Kigali - Au Rwanda, on a appris ce
mardi 26 mars que des proches de l'opposante Victoire Ingabire ont été
arrêtés alors que s'ouvrait hier, lundi, son procès en appel à Kigali. Victoire
Ingabire avait été condamnée fin octobre à huit années de prison pour
conspiration contre les autorités et déni de génocide, mais le Parquet a fait
appel pour obtenir une condamnation plus lourde. Lundi matin, devant la
Cour suprême, le secrétaire général de sa formation politique, les Forces
démocratiques unifiées, a été arrêté puis aurait été battu en détention, c'est
ce qu'affirme la direction des FDU. La police confirme plusieurs arrestations,
mais nie avoir maltraité les détenus.
Au moins trois personnes ont été arrêtées aux abords de la
Cour suprême de Kigali lundi matin, selon la direction des Forces démocratiques
unifiées (FDU).
Le secrétaire général du parti aurait été tabassé en
détention. « Sylvain Sibomana ne peut plus marcher, son visage
est tuméfié, il a perdu une dent, et a passé la nuit de lundi à mardi à
l'hôpital de la police », rapporte la trésorière du parti
Alice Muhirwa, qui affirme lui avoir parlé brièvement hier lundi au poste de
police de Kicukiro, où il est désormais détenu et interrogé.
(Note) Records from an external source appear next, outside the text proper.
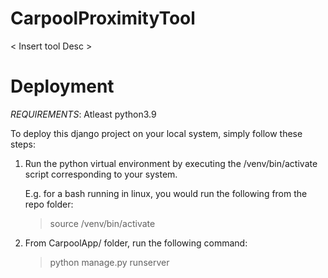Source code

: # CarpoolProximityTool

< Insert tool Desc >

# Deployment
*REQUIREMENTS*: Atleast python3.9

To deploy this django project on your local system, simply follow these steps:
1. Run the python virtual environment by executing the /venv/bin/activate script
    corresponding to your system.

   E.g. for a bash running in linux, you would run the following from the repo 
    folder:
    > source /venv/bin/activate
2. From CarpoolApp/ folder, run the following command:
    > python manage.py runserver

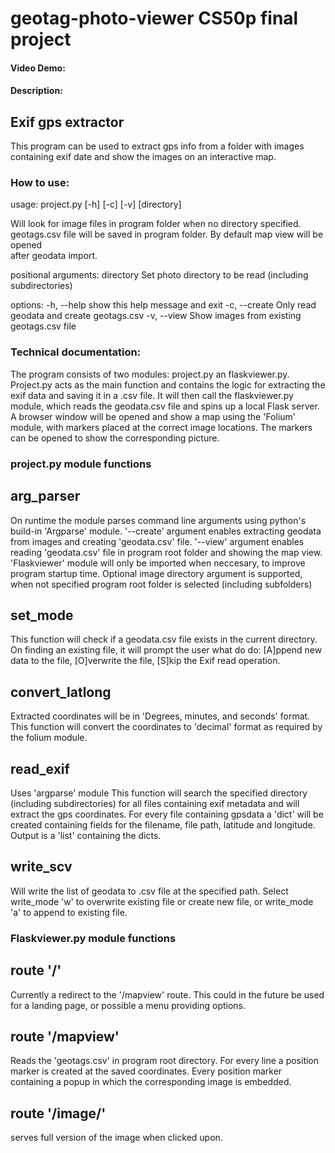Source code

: # geotag-photo-viewer CS50p final project
#### Video Demo:  <URL HERE>
#### Description:

## Exif gps extractor

This program can be used to extract gps info from a folder with images containing exif date and show the images on an interactive map.

### How to use:

usage: project.py [-h] [-c] [-v] [directory]

Will look for image files in program folder when no directory specified. geotags.csv file will be saved in program folder. By default map view will be opened    
after geodata import.

positional arguments:
  directory     Set photo directory to be read (including subdirectories)

options:
  -h, --help    show this help message and exit
  -c, --create  Only read geodata and create geotags.csv
  -v, --view    Show images from existing geotags.csv file

#### 

### Technical documentation:

The program consists of two modules: project.py an flaskviewer.py. Project.py acts as the main function and contains the logic for extracting the exif data and saving it in a .csv file. It will then call the flaskviewer.py module, which reads the geodata.csv file and spins up a local Flask server. A browser window will be opened and show a map using the 'Folium' module, with markers placed at the correct image locations. The markers can be opened to show the corresponding picture.

### project.py module functions

## arg_parser
On runtime the module parses command line arguments using python's build-in 'Argparse' module.
'--create' argument enables extracting geodata from images and creating 'geodata.csv' file.
'--view' argument enables reading 'geodata.csv' file in program root folder and showing the map view. 'Flaskviewer' module will only be imported when neccesary, to improve program startup time.
Optional image directory argument is supported, when not specified program root folder is selected (including subfolders)

## set_mode
This function will check if a geodata.csv file exists in the current directory. On finding an existing file, it will prompt the user what do do:
[A]ppend new data to the file,
[O]verwrite the file,
[S]kip the Exif read operation.

## convert_latlong
Extracted coordinates will be in 'Degrees, minutes, and seconds' format. This function will convert the coordinates to 'decimal' format as required by the folium module.

## read_exif
Uses 'argparse' module
This function will search the specified directory (including subdirectories) for all files containing exif metadata and will extract the gps coordinates.
For every file containing gpsdata a 'dict' will be created containing fields for the filename, file path, latitude and longitude.
Output is a 'list' containing the dicts.

## write_scv
Will write the list of geodata to .csv file at the specified path.
Select write_mode 'w' to overwrite existing file or create new file, or write_mode 'a' to append to existing file.

### Flaskviewer.py module functions

## route '/'
Currently a redirect to the '/mapview' route. This could in the future be used for a landing page, or possible a menu providing options.

## route '/mapview'
Reads the 'geotags.csv' in program root directory. For every line a position marker is created at the saved coordinates. Every position marker containing a popup in which the corresponding image is embedded.

## route '/image/<id>'
serves full version of the image when clicked upon.



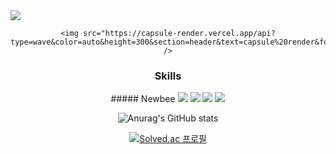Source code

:  <img src="https://capsule-render.vercel.app/api?type=wave&color=auto&height=300&section=header&text=capsule%20render&fontSize=90" />

<div align="center">
  
  	<img src="https://capsule-render.vercel.app/api?type=wave&color=auto&height=300&section=header&text=capsule%20render&fontSize=90" />


  <h3 align="center"> Skills </h3>
##### Newbee
<img src="https://img.shields.io/badge/Rust-000000?style=flat-square&logo=Rust&logoColor=white"/> <img src="https://img.shields.io/badge/JavaScript-ffff00?style=flat-square&logo=Javascript&logoColor=black"/>  <img src="https://img.shields.io/badge/ReScript-ff7f00?style=flat-square&logo=Rescript&logoColor=white"/>  <img src="https://img.shields.io/badge/React-3949ab?style=flat-square&logo=React&logoColor=white"/> 


<!--

**blacktoast/blacktoast** is a ✨ _special_ ✨ repository because its `README.md` (this file) appears on your GitHub profile.

Here are some ideas to get you started:

- 🔭 I’m currently working on ...
- 🌱 I’m currently learning ...
- 👯 I’m looking to collaborate on ...
- 🤔 I’m looking for help with ...
- 💬 Ask me about ...
- 📫 How to reach me: ...
- 😄 Pronouns: ...
- ⚡ Fun fact: ...
-->
![Anurag's GitHub stats](https://github-readme-stats.vercel.app/api?username=blacktoast&show_icons=true&theme=radical)

[![Solved.ac
프로필](http://mazassumnida.wtf/api/v2/generate_badge?boj=seong9887)](https://solved.ac/profile/seong9887)

  </div>
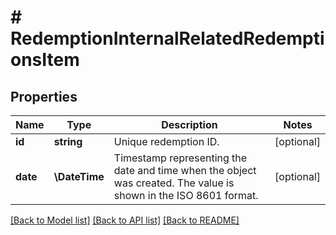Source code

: # # RedemptionInternalRelatedRedemptionsItem

## Properties

Name | Type | Description | Notes
------------ | ------------- | ------------- | -------------
**id** | **string** | Unique redemption ID. | [optional]
**date** | **\DateTime** | Timestamp representing the date and time when the object was created. The value is shown in the ISO 8601 format. | [optional]

[[Back to Model list]](../../README.md#models) [[Back to API list]](../../README.md#endpoints) [[Back to README]](../../README.md)
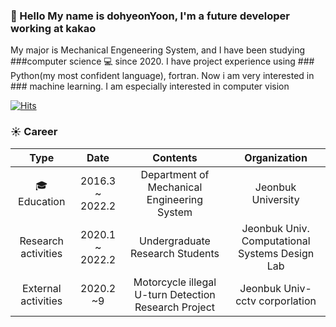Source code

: ### 👋 Hello My name is dohyeonYoon, I'm a future developer working at kakao 

My major is Mechanical Engeneering System, and I have been studying ###computer science :computer: since 2020. I have project 
experience using ### Python(my most confident language), fortran. Now i am very interested in ### machine learning.
I am especially interested in computer vision  

[![Hits](https://hits.seeyoufarm.com/api/count/incr/badge.svg?url=https%3A%2F%2Fgithub.com%2Fyoondohyeon&count_bg=%2379C83D&title_bg=%23555555&icon=googlekeep.svg&icon_color=%23E7E7E7&title=hits&edge_flat=false)](https://hits.seeyoufarm.com)
 ### :sunny: Career
|           Type           |       Date      |                        Contents                       |                   Organization                  |
|:------------------------:|:---------------:|:-----------------------------------------------------:|:-----------------------------------------------:|
| :mortar_board: Education | 2016.3 ~ 2022.2 |      Department of Mechanical  Engineering System     |               Jeonbuk  University               |
|    Research activities   | 2020.1 ~ 2022.2 |            Undergraduate Research Students            | Jeonbuk Univ. Computational Systems Design Lab  |
| External activities      | 2020.2 ~9       | Motorcycle illegal U-turn  Detection Research Project | Jeonbuk Univ- cctv corporlation                 |
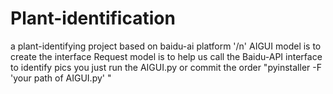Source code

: # Plant-identification
a plant-identifying project based on baidu-ai platform '/n'
AIGUI model is to create the interface 
Request model is to help us call the Baidu-API interface to identify pics
you just run the AIGUI.py or commit the order "pyinstaller -F 'your path of AIGUI.py' "
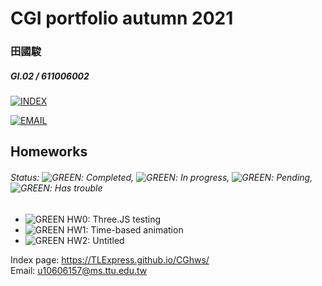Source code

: # CGI portfolio autumn 2021
### 田國駿
##### GI.02 / 611006002

[![INDEX](https://tlexpress.github.io/CGhws/index_files/index_thumb.png)](https://tlexpress.github.io/CGhws/)

[![EMAIL](https://tlexpress.github.io/CGhws/index_files/email_thumb.png)](mailto:u10606157@ms.ttu.edu.tw)

## Homeworks

###### Status:  ![GREEN](https://tlexpress.github.io/CGhws/index_files/green.png): Completed,  ![GREEN](https://tlexpress.github.io/CGhws/index_files/yellow.png): In progress, ![GREEN](https://tlexpress.github.io/CGhws/index_files/gray.png): Pending, ![GREEN](https://tlexpress.github.io/CGhws/index_files/red.png): Has trouble

- ![GREEN](https://tlexpress.github.io/CGhws/index_files/green.png) HW0: Three.JS testing
- ![GREEN](https://tlexpress.github.io/CGhws/index_files/gray.png) HW1: Time-based animation
- ![GREEN](https://tlexpress.github.io/CGhws/index_files/gray.png) HW2: Untitled


Index page: https://TLExpress.github.io/CGhws/ \
Email: u10606157@ms.ttu.edu.tw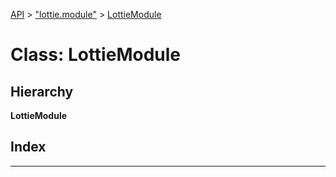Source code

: [API](../README.md) > ["lottie.module"](../modules/_lottie_module_.md) > [LottieModule](../classes/_lottie_module_.lottiemodule.md)

# Class: LottieModule

## Hierarchy

**LottieModule**

## Index

---

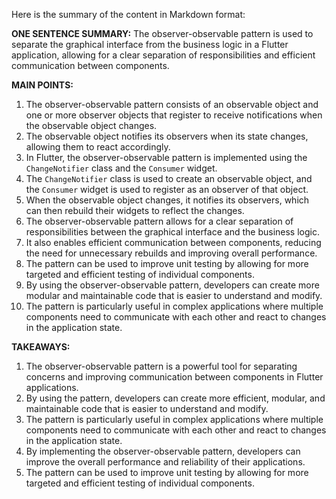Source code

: Here is the summary of the content in Markdown format:

**ONE SENTENCE SUMMARY:**
The observer-observable pattern is used to separate the graphical interface from the business logic in a Flutter application, allowing for a clear separation of responsibilities and efficient communication between components.

**MAIN POINTS:**

1. The observer-observable pattern consists of an observable object and one or more observer objects that register to receive notifications when the observable object changes.
2. The observable object notifies its observers when its state changes, allowing them to react accordingly.
3. In Flutter, the observer-observable pattern is implemented using the `ChangeNotifier` class and the `Consumer` widget.
4. The `ChangeNotifier` class is used to create an observable object, and the `Consumer` widget is used to register as an observer of that object.
5. When the observable object changes, it notifies its observers, which can then rebuild their widgets to reflect the changes.
6. The observer-observable pattern allows for a clear separation of responsibilities between the graphical interface and the business logic.
7. It also enables efficient communication between components, reducing the need for unnecessary rebuilds and improving overall performance.
8. The pattern can be used to improve unit testing by allowing for more targeted and efficient testing of individual components.
9. By using the observer-observable pattern, developers can create more modular and maintainable code that is easier to understand and modify.
10. The pattern is particularly useful in complex applications where multiple components need to communicate with each other and react to changes in the application state.

**TAKEAWAYS:**

1. The observer-observable pattern is a powerful tool for separating concerns and improving communication between components in Flutter applications.
2. By using the pattern, developers can create more efficient, modular, and maintainable code that is easier to understand and modify.
3. The pattern is particularly useful in complex applications where multiple components need to communicate with each other and react to changes in the application state.
4. By implementing the observer-observable pattern, developers can improve the overall performance and reliability of their applications.
5. The pattern can be used to improve unit testing by allowing for more targeted and efficient testing of individual components.
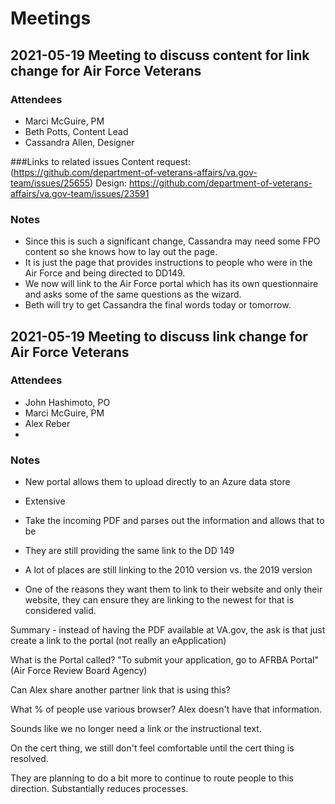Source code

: # Meetings


## 2021-05-19 Meeting to discuss content for link change for Air Force Veterans
### Attendees
- Marci McGuire, PM
- Beth Potts, Content Lead
- Cassandra Allen, Designer

###Links to related issues
Content request: (https://github.com/department-of-veterans-affairs/va.gov-team/issues/25655)
Design: https://github.com/department-of-veterans-affairs/va.gov-team/issues/23591


### Notes
- Since this is such a significant change, Cassandra may need some FPO content so she knows how to lay out the page.
- It is just the page that provides instructions to people who were in the Air Force and being directed to DD149.
- We now will link to the Air Force portal which has its own questionnaire and asks some of the same questions as the wizard.
- Beth will try to get Cassandra the final words today or tomorrow.

## 2021-05-19 Meeting to discuss link change for Air Force Veterans
### Attendees
- John Hashimoto, PO
- Marci McGuire, PM
- Alex Reber
-
### Notes

- New portal allows them to upload directly to an Azure data store

- Extensive 

- Take the incoming PDF and parses out the information and allows that to be

- They are still providing the same link to the DD 149 

- A lot of places are still linking to the 2010 version vs. the 2019 version

- One of the reasons they want them to link to their website and only their website, they can ensure they are linking to the newest for that is considered valid. 

Summary - instead of having the PDF available at VA.gov, the ask is that just create a link to the portal (not really an eApplication) 

What is the Portal called? "To submit your application, go to AFRBA Portal" (Air Force Review Board Agency)

Can Alex share another partner link that is using this? 

What % of people use various browser? Alex doesn't have that information.

Sounds like we no longer need a link or the instructional text.  

On the cert thing, we still don't feel comfortable until the cert thing is resolved.

They are planning to do a bit more to continue to route people to this direction.  Substantially reduces processes.
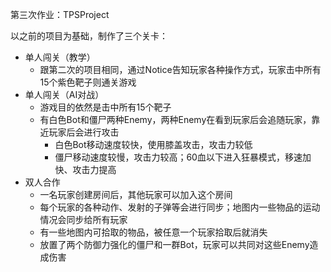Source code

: 第三次作业：TPSProject



以之前的项目为基础，制作了三个关卡：

- 单人闯关（教学）
  - 跟第二次的项目相同，通过Notice告知玩家各种操作方式，玩家击中所有15个紫色靶子则通关游戏
- 单人闯关（AI对战）
  - 游戏目的依然是击中所有15个靶子
  - 有白色Bot和僵尸两种Enemy，两种Enemy在看到玩家后会追随玩家，靠近玩家后会进行攻击
    - 白色Bot移动速度较快，使用膝盖攻击，攻击力较低
    - 僵尸移动速度较慢，攻击力较高；60血以下进入狂暴模式，移速加快、攻击力提高
- 双人合作
  - 一名玩家创建房间后，其他玩家可以加入这个房间
  - 每个玩家的各种动作、发射的子弹等会进行同步；地图内一些物品的运动情况会同步给所有玩家
  - 有一些地图内可拾取的物品，被任意一个玩家拾取后就消失
  - 放置了两个防御力强化的僵尸和一群Bot，玩家可以共同对这些Enemy造成伤害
Fabien Kwagirayezu, un autre membre des FDU, et Dominique
Shyirambere, membre du parti ami PS-Imberakure, ont également été interpellés
lundi selon l'opposition qui dénonce d'autres arrestations sans pouvoir donner
de chiffres.
Le vice-président des Forces démocratiques unifiées exige la
libération immédiate des détenus. Joint par RFI, Boniface Twagirimana a déploré
que les opposants politiques soient traités comme des ennemis du Rwanda.
Le porte-parole de la police rwandaise a confirmé deux
interpellations pour « manifestation illégale visant à perturber la sécurité
du tribunal ». Théos Badege, en revanche, a démenti les allégations de
violence envers les détenus.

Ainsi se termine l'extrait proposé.